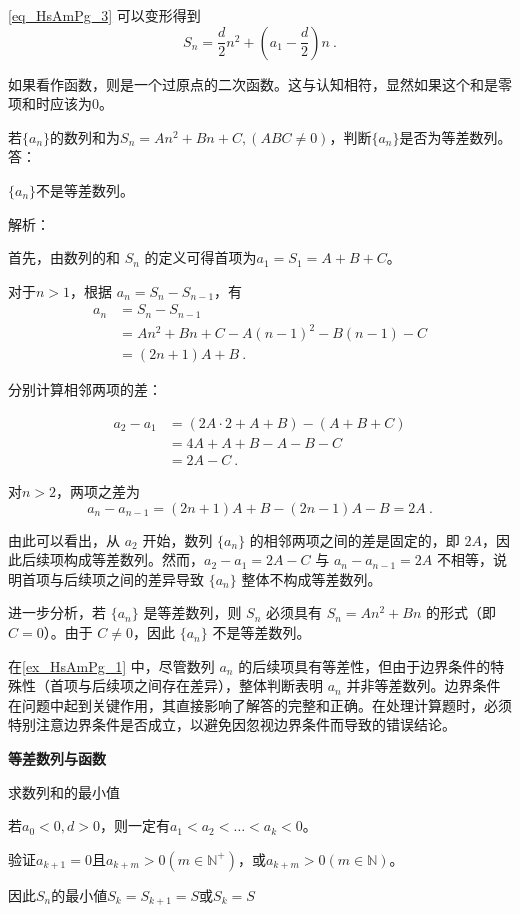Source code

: \autoref{eq_HsAmPg_3} 可以变形得到
\begin{equation}
S_n = \frac{d}{2}n^2+\left(a_1-\frac{d}{2}\right)n~.
\end{equation}

如果看作函数，则是一个过原点的二次函数。这与认知相符，显然如果这个和是零项和时应该为$0$。


\begin{example}{若$\{a_n\}$的数列和为$S_n=An^2+Bn+C,(ABC\neq0)$，判断$\{a_n\}$是否为等差数列。}\label{ex_HsAmPg_1}
答：

$\{a_n\}$不是等差数列。

解析：

首先，由数列的和 $S_n$ 的定义可得首项为$a_1=S_1=A+B+C$。

对于$n>1$，根据 $a_n = S_n - S_{n-1}$，有
\begin{equation}
\begin{split}
a_n &= S_n-S_{n-1}\\
&=An^2+Bn+C-A(n-1)^2-B(n-1)-C\\
&=(2n+1)A+B~.
\end{split}
\end{equation}

分别计算相邻两项的差：

\begin{equation}
\begin{split}
a_2 - a_1 &= (2A \cdot 2 + A + B) - (A + B + C) \\
&= 4A + A + B - A - B - C \\
&= 2A - C~.
\end{split}
\end{equation}

对$n>2$，两项之差为
\begin{equation}
a_n-a_{n-1} = (2n+1)A+B-(2n-1)A-B=2A~.
\end{equation}

由此可以看出，从 $a_2$ 开始，数列 $\{a_n\}$ 的相邻两项之间的差是固定的，即 $2A$，因此后续项构成等差数列。然而，$a_2 - a_1 = 2A - C$ 与 $a_n - a_{n-1} = 2A$ 不相等，说明首项与后续项之间的差异导致 $\{a_n\}$ 整体不构成等差数列。

进一步分析，若 $\{a_n\}$ 是等差数列，则 $S_n$ 必须具有 $S_n = An^2 + Bn$ 的形式（即 $C = 0$）。由于 $C \neq 0$，因此 $\{a_n\}$ 不是等差数列。
\end{example}

在\autoref{ex_HsAmPg_1} 中，尽管数列 ${a_n}$ 的后续项具有等差性，但由于边界条件的特殊性（首项与后续项之间存在差异），整体判断表明 ${a_n}$ 并非等差数列。边界条件在问题中起到关键作用，其直接影响了解答的完整和正确。在处理计算题时，必须特别注意边界条件是否成立，以避免因忽视边界条件而导致的错误结论。

\textbf{等差数列与函数}

求数列和的最小值

若$a_0<0,d>0$，则一定有$a_1<a_2<\dots<a_{k}<0$。

验证$a_{k+1} =0$且$a_{k+m}>0(m\in\mathbb{N}^+)$，或$a_{k+m}>0(m\in\mathbb{N})$。

因此$S_n$的最小値$S_k=S_{k+1}=S$或$S_k=S$
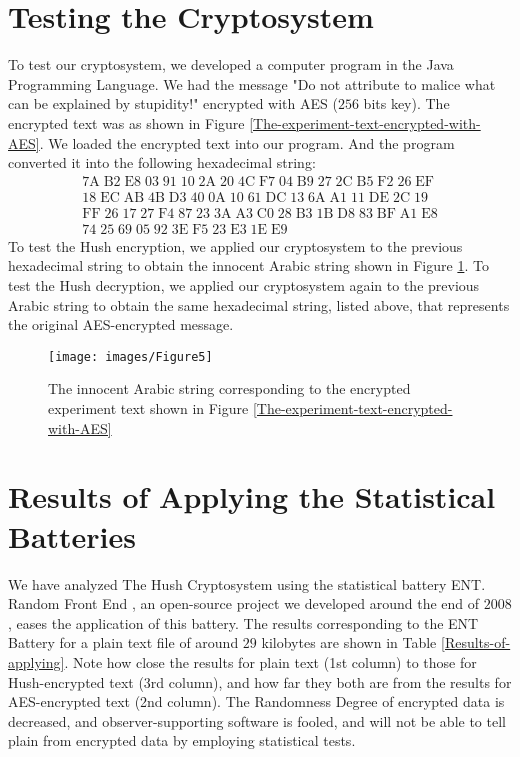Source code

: \documentclass{acm_proc_article-sp}
\begin{document}
\section{Testing the Cryptosystem}\label{Testing-the-Cryptosystem}
To test our cryptosystem, we developed a computer program in the Java Programming Language. We had the message "Do not attribute to malice what can be explained by stupidity!" encrypted with AES ($256$ bits key). The encrypted text was as shown in Figure \ref{The-experiment-text-encrypted-with-AES}. We loaded the encrypted text into our program. And the program converted it into the following hexadecimal string:
\begin{equation*}
    \begin{array}{c}
    \mathrm{7A\;B2\;E8\;03\;91\;10\;2A\;20\;4C\;F7\;04\;B9\;27\;2C\;B5\;F2\;26\;EF}\\
    \mathrm{18\;EC\;AB\;4B\;D3\;40\;0A\;10\;61\;DC\;13\;6A\;A1\;11\;DE\;2C\;19}\\
    \mathrm{FF\;26\;17\;27\;F4\;87\;23\;3A\;A3\;C0\;28\;B3\;1B\;D8\;83\;BF\;A1\;E8}\\
    \mathrm{74\;25\;69\;05\;92\;3E\;F5\;23\;E3\;1E\;E9}
    \end{array}
\end{equation*}
To test the Hush encryption, we applied our cryptosystem to the previous hexadecimal string to obtain the innocent Arabic string shown in Figure \ref{The-innocent-Arabic-string}. To test the Hush decryption, we applied our cryptosystem again to the previous Arabic string to obtain the same hexadecimal string, listed above, that represents the original AES-encrypted message.

\begin{figure}
  \centering
  \texttt{[image: images/Figure5]}
  \caption{The innocent Arabic string corresponding to the encrypted experiment text shown in Figure \ref{The-experiment-text-encrypted-with-AES}}\label{The-innocent-Arabic-string}
\end{figure}

\section{Results of Applying the Statistical Batteries}\label{Results-of-Applying-the-Statistical-Batteries}
We have analyzed The Hush Cryptosystem using the statistical battery ENT. Random Front End \cite{Hussein}, an open-source project we developed around the end of $2008$, eases the application of this battery. The results corresponding to the ENT Battery for a plain text file of around $29$ kilobytes are shown in Table \ref{Results-of-applying}. Note how close the results for plain text (1st column) to those for Hush-encrypted text (3rd column), and how far they both are from the results for AES-encrypted text (2nd column). The Randomness Degree of encrypted data is decreased, and observer-supporting software is fooled, and will not be able to tell plain from encrypted data by employing statistical tests.
\end{document}
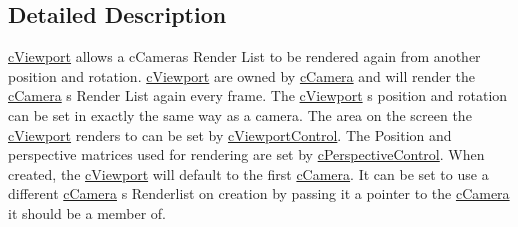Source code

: \subsection{Detailed Description}
\hyperlink{classc_viewport}{cViewport} allows a cCameras Render List to be rendered again from another position and rotation. \hyperlink{classc_viewport}{cViewport} are owned by \hyperlink{classc_camera}{cCamera} and will render the \hyperlink{classc_camera}{cCamera} s Render List again every frame. The \hyperlink{classc_viewport}{cViewport} s position and rotation can be set in exactly the same way as a camera. The area on the screen the \hyperlink{classc_viewport}{cViewport} renders to can be set by \hyperlink{classc_viewport_control}{cViewportControl}. The Position and perspective matrices used for rendering are set by \hyperlink{classc_perspective_control}{cPerspectiveControl}. When created, the \hyperlink{classc_viewport}{cViewport} will default to the first \hyperlink{classc_camera}{cCamera}. It can be set to use a different \hyperlink{classc_camera}{cCamera} s Renderlist on creation by passing it a pointer to the \hyperlink{classc_camera}{cCamera} it should be a member of. 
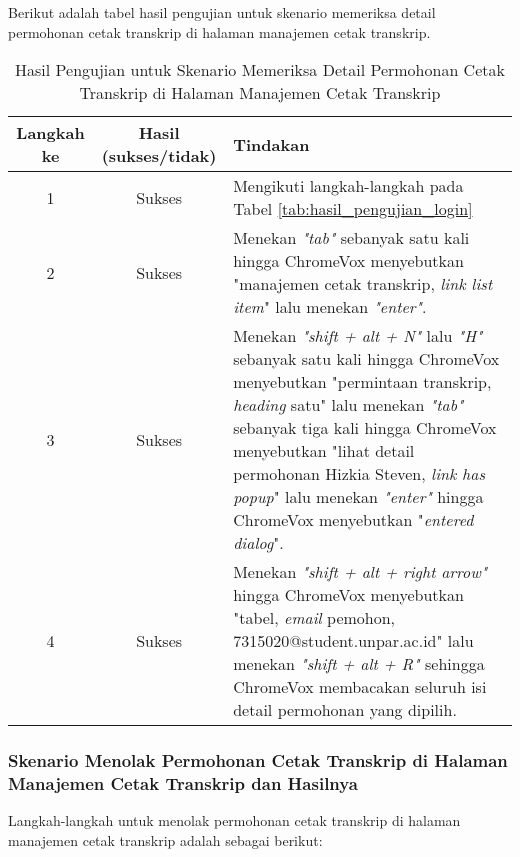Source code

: Berikut adalah tabel hasil pengujian untuk skenario memeriksa detail permohonan cetak transkrip di halaman manajemen cetak transkrip.

\begin{table}[H]
    \centering 
    \caption{Hasil Pengujian untuk Skenario Memeriksa Detail Permohonan Cetak Transkrip di Halaman Manajemen Cetak Transkrip}
    \label{tab:hasil_pengujian_memeriksa_detail_permohonan_cetak_transkrip_di_halaman_manajemen_cetak_transkrip}
    \begin{tabular}{|c|c|p{10cm}|}
        \toprule
        Langkah ke & Hasil (sukses/tidak) & Tindakan \\

        \midrule
        1 & Sukses & Mengikuti langkah-langkah pada Tabel \ref{tab:hasil_pengujian_login} \\
        2 & Sukses & Menekan \textit{"tab"} sebanyak satu kali hingga ChromeVox menyebutkan "manajemen cetak transkrip, \textit{link list item}" lalu menekan \textit{"enter"}. \\
        3 & Sukses & Menekan \textit{"shift + alt + N"} lalu \textit{"H"} sebanyak satu kali hingga ChromeVox menyebutkan "permintaan transkrip, \textit{heading} satu" lalu menekan \textit{"tab"} sebanyak tiga kali hingga ChromeVox menyebutkan "lihat detail permohonan Hizkia Steven, \textit{link has popup}" lalu menekan \textit{"enter"} hingga ChromeVox menyebutkan "\textit{entered dialog}". \\
        4 & Sukses & Menekan \textit{"shift + alt + right arrow"} hingga ChromeVox menyebutkan "tabel, \textit{email} pemohon, 7315020@student.unpar.ac.id" lalu menekan \textit{"shift + alt + R"} sehingga ChromeVox membacakan seluruh isi detail permohonan yang dipilih. \\

        \bottomrule

    \end{tabular}
\end{table}

\subsubsection{Skenario Menolak Permohonan Cetak Transkrip di Halaman Manajemen Cetak Transkrip dan Hasilnya}
\label{subsubsec:skenario_menolak_permohonan_cetak_transkrip_di_halaman_manajemen_cetak_transkrip}
Langkah-langkah untuk menolak permohonan cetak transkrip di halaman manajemen cetak transkrip adalah sebagai berikut:

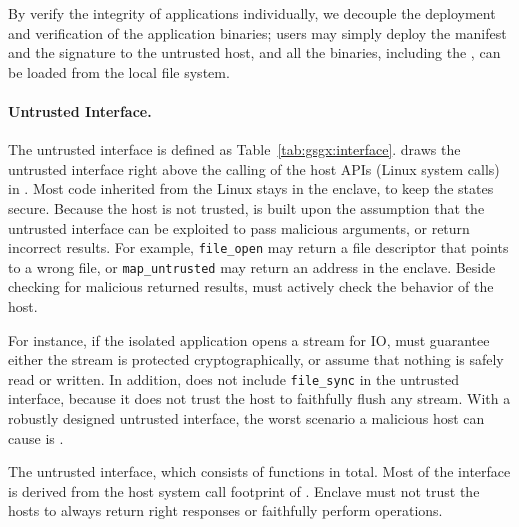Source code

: By verify the integrity of applications individually,
we decouple the deployment and verification of the application binaries;
users may simply deploy the manifest and the signature to the untrusted host,
and all the binaries, including the \libos{}, can be loaded from the local file system.

\paragraph{Untrusted Interface.}
The untrusted interface is defined as Table~\ref{tab:gsgx:interface}.
\graphenesgx{} draws the untrusted interface right above the calling
of the host APIs (Linux system calls) in \pal{}.
Most code inherited from the \graphene{} Linux \pal{} stays in
the enclave, to keep the states secure.
Because the host is not trusted,
\graphenesgx{} is built upon the assumption that the untrusted interface
can be exploited to
pass malicious arguments, or return incorrect results.
For example, {\tt file\_open} may return a file descriptor that points
to a wrong file, or {\tt map\_untrusted} may return an address in the enclave. 
Beside checking for malicious returned results,
\graphenesgx{} must actively check the behavior of the host.

For instance, if the isolated application opens a stream for IO,
\graphenesgx{} must guarantee either the stream is protected cryptographically,
or assume that nothing is safely read or written.
In addition, \graphenesgx{} does not include {\tt file\_sync} in the untrusted interface,
because it does not trust the host to faithfully flush any stream.
With a robustly designed untrusted interface,
the worst scenario a malicious host can cause is .


\begin{table}[t!]
\centering

\caption[The \graphenesgx{} untrusted interface]
{The \graphenesgx{} untrusted interface, which consists of \interfacenum{} functions in total.
Most of the interface is derived from the host system call footprint of
\graphene{} \libos{}. Enclave must not trust the hosts to
always return right responses or faithfully perform operations.}
\label{tab:gsgx:interface}
\end{table}

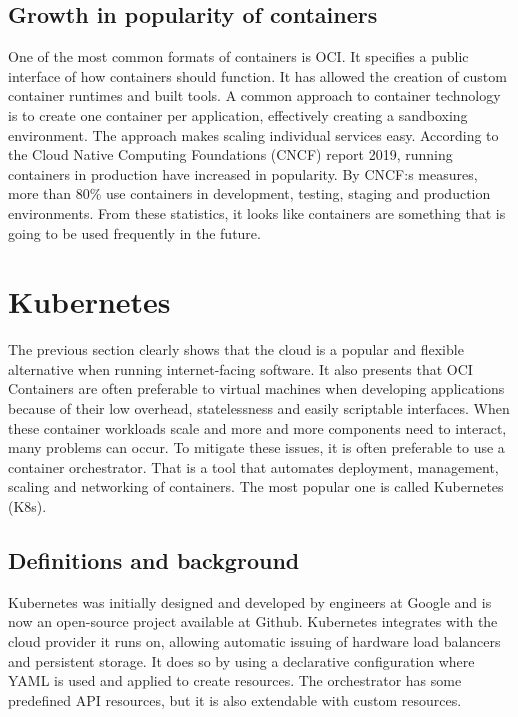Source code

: \subsection{Growth in popularity of containers}
One of the most common formats of containers is OCI\cite{oci_spec}. It specifies a public interface of how containers should function. It has allowed the creation of custom container runtimes and built tools. A common approach to container technology is to create one container per application, effectively creating a sandboxing environment. The approach makes scaling individual services easy. According to the Cloud Native Computing Foundations (CNCF) report 2019\cite{cncf_report}, running containers in production have increased in popularity. By CNCF:s measures, more than 80\% use containers in development, testing, staging and production environments. From these statistics, it looks like containers are something that is going to be used frequently in the future. 





\section{Kubernetes} %
The previous section clearly shows that the cloud is a popular and flexible alternative when running internet-facing software. It also presents that OCI Containers are often preferable to virtual machines when developing applications because of their low overhead, statelessness and easily scriptable interfaces. When these container workloads scale and more and more components need to interact, many problems can occur. To mitigate these issues, it is often preferable to use a container orchestrator\cite{redhat_orchestrator}. That is a tool that automates deployment, management, scaling and networking of containers. The most popular one is called Kubernetes (K8s)\cite{orchestor_popularity}.
\subsection{Definitions and background}
Kubernetes was initially designed and developed by engineers at Google\cite{redhat_orchestrator} and is now an open-source project available at Github\cite{github_kubernetes}. Kubernetes integrates with the cloud provider it runs on, allowing automatic issuing of hardware load balancers and persistent storage. It does so by using a declarative configuration\cite{k8s_docs} where YAML is used and applied to create resources. The orchestrator has some predefined API resources, but it is also extendable with custom resources.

* REQUIRED WORK *
What you should repeat exactly is the run of lines from the top of the listing above through the line with "首先，由数列的和 $S_n$ 的定义可得首项为$a_1=S_1=A+B+C$。", without pictures.

* SOLVED PROBLEM *
Source code

: \autoref{eq_HsAmPg_3} 可以变形得到
\begin{equation}
S_n = \frac{d}{2}n^2+\left(a_1-\frac{d}{2}\right)n~.
\end{equation}

如果看作函数，则是一个过原点的二次函数。这与认知相符，显然如果这个和是零项和时应该为$0$。


\begin{example}{若$\{a_n\}$的数列和为$S_n=An^2+Bn+C,(ABC\neq0)$，判断$\{a_n\}$是否为等差数列。}\label{ex_HsAmPg_1}
答：

$\{a_n\}$不是等差数列。

解析：

首先，由数列的和 $S_n$ 的定义可得首项为$a_1=S_1=A+B+C$。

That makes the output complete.